(Dataset excerpts)
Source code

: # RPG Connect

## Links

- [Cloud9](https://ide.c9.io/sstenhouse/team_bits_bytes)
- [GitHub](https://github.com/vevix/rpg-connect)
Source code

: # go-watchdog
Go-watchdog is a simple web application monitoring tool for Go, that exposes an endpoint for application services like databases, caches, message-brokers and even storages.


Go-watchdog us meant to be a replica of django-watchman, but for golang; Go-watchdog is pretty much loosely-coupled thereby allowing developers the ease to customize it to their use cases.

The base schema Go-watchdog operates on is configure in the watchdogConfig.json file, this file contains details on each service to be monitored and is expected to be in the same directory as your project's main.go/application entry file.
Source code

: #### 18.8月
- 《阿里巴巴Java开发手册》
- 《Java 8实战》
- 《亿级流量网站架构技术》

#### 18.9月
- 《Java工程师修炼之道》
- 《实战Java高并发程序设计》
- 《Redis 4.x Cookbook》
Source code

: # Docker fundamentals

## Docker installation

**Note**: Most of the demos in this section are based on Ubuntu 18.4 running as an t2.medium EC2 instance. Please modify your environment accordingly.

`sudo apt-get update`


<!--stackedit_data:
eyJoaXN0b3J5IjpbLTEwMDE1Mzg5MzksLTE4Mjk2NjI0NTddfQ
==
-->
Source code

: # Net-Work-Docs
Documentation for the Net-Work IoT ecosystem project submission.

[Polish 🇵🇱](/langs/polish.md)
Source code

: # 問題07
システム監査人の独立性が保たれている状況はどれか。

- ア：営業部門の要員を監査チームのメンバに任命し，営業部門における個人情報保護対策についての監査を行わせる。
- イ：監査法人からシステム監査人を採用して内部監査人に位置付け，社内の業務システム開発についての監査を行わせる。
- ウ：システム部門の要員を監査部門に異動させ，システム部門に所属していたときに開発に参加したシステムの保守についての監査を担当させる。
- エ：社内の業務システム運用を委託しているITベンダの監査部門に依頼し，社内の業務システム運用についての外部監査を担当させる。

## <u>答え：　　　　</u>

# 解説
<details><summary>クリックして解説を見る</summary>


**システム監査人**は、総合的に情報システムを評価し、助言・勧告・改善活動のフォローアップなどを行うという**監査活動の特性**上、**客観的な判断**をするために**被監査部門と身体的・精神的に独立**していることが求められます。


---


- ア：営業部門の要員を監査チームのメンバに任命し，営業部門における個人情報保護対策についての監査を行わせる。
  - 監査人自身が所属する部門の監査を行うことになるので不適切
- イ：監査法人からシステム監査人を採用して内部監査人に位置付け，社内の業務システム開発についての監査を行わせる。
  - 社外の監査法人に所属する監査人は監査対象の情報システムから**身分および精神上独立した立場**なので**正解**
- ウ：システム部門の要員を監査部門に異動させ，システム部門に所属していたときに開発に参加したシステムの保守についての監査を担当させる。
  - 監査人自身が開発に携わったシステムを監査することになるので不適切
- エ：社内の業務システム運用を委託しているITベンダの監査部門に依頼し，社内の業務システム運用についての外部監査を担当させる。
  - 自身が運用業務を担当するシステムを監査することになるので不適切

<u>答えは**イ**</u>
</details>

Problem statement =>
Exactly repeat the lines above, from the opening line through the one with "<details><summary>クリックして解説を見る</summary>", and include nothing else.

Your solution =>
Source code

: # RPG Connect

## Links

- [Cloud9](https://ide.c9.io/sstenhouse/team_bits_bytes)
- [GitHub](https://github.com/vevix/rpg-connect)
Source code

: # go-watchdog
Go-watchdog is a simple web application monitoring tool for Go, that exposes an endpoint for application services like databases, caches, message-brokers and even storages.


Go-watchdog us meant to be a replica of django-watchman, but for golang; Go-watchdog is pretty much loosely-coupled thereby allowing developers the ease to customize it to their use cases.

The base schema Go-watchdog operates on is configure in the watchdogConfig.json file, this file contains details on each service to be monitored and is expected to be in the same directory as your project's main.go/application entry file.
Source code

: #### 18.8月
- 《阿里巴巴Java开发手册》
- 《Java 8实战》
- 《亿级流量网站架构技术》

#### 18.9月
- 《Java工程师修炼之道》
- 《实战Java高并发程序设计》
- 《Redis 4.x Cookbook》
Source code

: # Docker fundamentals

## Docker installation

**Note**: Most of the demos in this section are based on Ubuntu 18.4 running as an t2.medium EC2 instance. Please modify your environment accordingly.

`sudo apt-get update`


<!--stackedit_data:
eyJoaXN0b3J5IjpbLTEwMDE1Mzg5MzksLTE4Mjk2NjI0NTddfQ
==
-->
Source code

: # Net-Work-Docs
Documentation for the Net-Work IoT ecosystem project submission.

[Polish 🇵🇱](/langs/polish.md)
Source code

: # 問題07
システム監査人の独立性が保たれている状況はどれか。

- ア：営業部門の要員を監査チームのメンバに任命し，営業部門における個人情報保護対策についての監査を行わせる。
- イ：監査法人からシステム監査人を採用して内部監査人に位置付け，社内の業務システム開発についての監査を行わせる。
- ウ：システム部門の要員を監査部門に異動させ，システム部門に所属していたときに開発に参加したシステムの保守についての監査を担当させる。
- エ：社内の業務システム運用を委託しているITベンダの監査部門に依頼し，社内の業務システム運用についての外部監査を担当させる。

## <u>答え：　　　　</u>

# 解説
<details><summary>クリックして解説を見る</summary>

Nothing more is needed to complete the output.